From that story she and another friend, who has also been here forever, told of the numerous times in the last few years they had been told to "go back where you came from" or had been asked for papers, rather than "is anybody hurt" by the police when they called for a fender-bender, or were put through additional hurdles when they went to DMV to transact car business. As their stories kept coming my chest felt heavier and heavier.
I was shocked and so saddened. I had not realized.
Then while interviewing a conservative political candidate who happened to be Jewish, he spoke of the fear he had for his children since both the Jewish Community Center and a nearby church with a Black pastor were graffiti-ed - twice recently.
This is all in my wonderful place where the school I taught in had no ethnic majority, and our children played together without regard for where their parents were from.
The hatred being pushed by those in authority at the national level had invaded my protected world.
I get it that racism and bias have existed all along, and that those who are not white in our culture have always experienced some level of disrespect and discounting, oppression and racism. But I thought in my little corner of the world, we were making progress on being human and humane to one another, on being neighbors who were indeed neighborly.
Then this weekend there were two more mass shootings in which the El Paso shooters' manifesto echoed Trump's words about "going back to where you came from."
One of my favorite parables is Jesus' story of the Good Samaritan, which starts with the aphorism to "Love your neighbor as yourself." and a member of the crowd asks, "Who is my neighbor?"
Then Jesus answers with the parable of a man who is fallen on by robbers and beaten and the person who lifts him from the ditch, binds his wounds, and gets him help is not a priest or a highly respected upper class man of power, but a despised and looked down on Samaritan.
Tonight that question is getting asked again on so many levels- In my neighborhood, in other neighborhoods across the country, and in the halls of our Capitol and Whitehouse. "Who is my neighbor?"

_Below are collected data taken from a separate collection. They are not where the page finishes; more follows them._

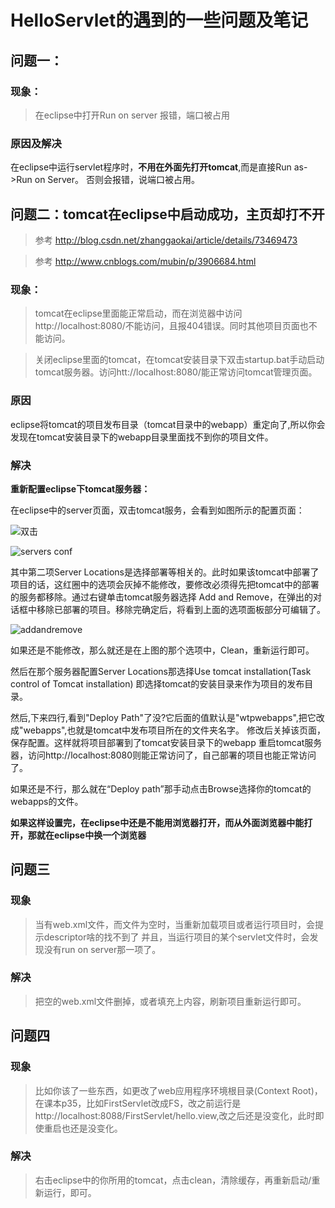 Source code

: # HelloServlet的遇到的一些问题及笔记

## 问题一：

### 现象：
>在eclipse中打开Run on server 报错，端口被占用

### 原因及解决

在eclipse中运行servlet程序时，**不用在外面先打开tomcat**,而是直接Run as->Run on Server。
否则会报错，说端口被占用。

## 问题二：tomcat在eclipse中启动成功，主页却打不开

> 参考 <http://blog.csdn.net/zhanggaokai/article/details/73469473>

>参考 <http://www.cnblogs.com/mubin/p/3906684.html>

### 现象：
> tomcat在eclipse里面能正常启动，而在浏览器中访问http://localhost\:8080/不能访问，且报404错误。同时其他项目页面也不能访问。

>关闭eclipse里面的tomcat，在tomcat安装目录下双击startup.bat手动启动tomcat服务器。访问htt://localhost\:8080/能正常访问tomcat管理页面。

### 原因

eclipse将tomcat的项目发布目录（tomcat目录中的webapp）重定向了,所以你会发现在tomcat安装目录下的webapp目录里面找不到你的项目文件。

### 解决

**重新配置eclipse下tomcat服务器：**

在eclipse中的server页面，双击tomcat服务，会看到如图所示的配置页面：

![双击](https://github.com/guangpingheng01/note201801/raw/master/picture/servers.jpg)

![servers conf](https://github.com/guangpingheng01/note201801/raw/master/picture/servers-conf.gif)

其中第二项Server Locations是选择部署等相关的。此时如果该tomcat中部署了项目的话，这红圈中的选项会灰掉不能修改，要修改必须得先把tomcat中的部署的服务都移除。通过右键单击tomcat服务器选择 Add and Remove，在弹出的对话框中移除已部署的项目。移除完确定后，将看到上面的选项面板部分可编辑了。

![addandremove](https://github.com/guangpingheng01/note201801/raw/master/picture/addandremove.gif)

如果还是不能修改，那么就还是在上图的那个选项中，Clean，重新运行即可。


然后在那个服务器配置Server Locations那选择Use tomcat installation(Task control of Tomcat installation) 即选择tomcat的安装目录来作为项目的发布目录。

然后,下来四行,看到"Deploy Path"了没?它后面的值默认是"wtpwebapps",把它改成"webapps",也就是tomcat中发布项目所在的文件夹名字。
修改后关掉该页面，保存配置。这样就将项目部署到了tomcat安装目录下的webapp
重启tomcat服务器，访问http://localhost:8080则能正常访问了，自己部署的项目也能正常访问了。

如果还是不行，那么就在“Deploy path”那手动点击Browse选择你的tomcat的webapps的文件。

**如果这样设置完，在eclipse中还是不能用浏览器打开，而从外面浏览器中能打开，那就在eclipse中换一个浏览器**

## 问题三

### 现象

>当有web.xml文件，而文件为空时，当重新加载项目或者运行项目时，会提示descriptor啥的找不到了
并且，当运行项目的某个servlet文件时，会发现没有run on server那一项了。

### 解决

> 把空的web.xml文件删掉，或者填充上内容，刷新项目重新运行即可。


## 问题四

### 现象

> 比如你该了一些东西，如更改了web应用程序环境根目录(Context Root)，在课本p35，比如FirstServlet改成FS，改之前运行是
> http\://localhost\:8088/FirstServlet/hello.view,改之后还是没变化，此时即使重启也还是没变化。

### 解决

> 右击eclipse中的你所用的tomcat，点击clean，清除缓存，再重新启动/重新运行，即可。
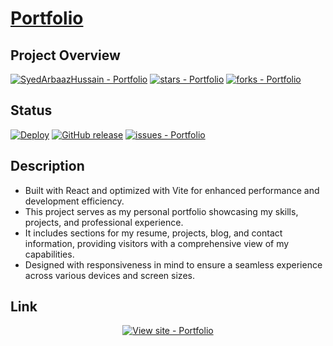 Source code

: # [Portfolio](https://syedarbaazhussain.github.io/Portfolio/)

## Project Overview

[![SyedArbaazHussain - Portfolio](https://img.shields.io/static/v1?label=SyedArbaazHussain&message=Portfolio&color=success&logo=github)](https://github.com/SyedArbaazHussain/Portfolio "Go to GitHub repo")
[![stars - Portfolio](https://img.shields.io/github/stars/SyedArbaazHussain/Portfolio?style=social)](https://github.com/SyedArbaazHussain/Portfolio)
[![forks - Portfolio](https://img.shields.io/github/forks/SyedArbaazHussain/Portfolio?style=social)](https://github.com/SyedArbaazHussain/Portfolio)

## Status

[![Deploy](https://github.com/SyedArbaazHussain/Portfolio/workflows/Deploy/badge.svg)](https://github.com/SyedArbaazHussain/Portfolio/actions?query=workflow:"Deploy")
[![GitHub release](https://img.shields.io/github/release/SyedArbaazHussain/Portfolio?include_prereleases=&sort=semver&color=success)](https://github.com/SyedArbaazHussain/Portfolio/releases/)
[![issues - Portfolio](https://img.shields.io/github/issues/SyedArbaazHussain/Portfolio)](https://github.com/SyedArbaazHussain/Portfolio/issues)

## Description
- Built with React and optimized with Vite for enhanced performance and development efficiency.
- This project serves as my personal portfolio showcasing my skills, projects, and professional experience.
- It includes sections for my resume, projects, blog, and contact information, providing visitors with a comprehensive view of my capabilities.
- Designed with responsiveness in mind to ensure a seamless experience across various devices and screen sizes.

## Link
<div align="center">
  
[![View site - Portfolio](https://img.shields.io/badge/View_site-GH_Pages-2ea44f?style=for-the-badge)](https://syedarbaazhussain.github.io/Portfolio/)

</div>
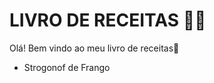 # LIVRO DE RECEITAS :man_cook:

Olá! Bem vindo ao meu livro de receitas:wave:

- Strogonof de Frango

We are one another's neighbors, and it is time we genuinely try to "love our neighbors as ourselves."
Please, Don't yell at your neighbors in the check-out line. Don't invite strangers to beat them up or shoot them. Don't hassle them or try to throw them out or in general try to make their lives difficult. And if you see someone else disrespecting, being rude, or harming your neighbors speak up. Defend them, bind their wounds.
As Hillel and Jesus said- This is the essence of the law.
I hope We can Be the Good Samaritans, and maybe our neighborhoods can begin to be restored to the uplifting places we once hoped and envisioned them to be.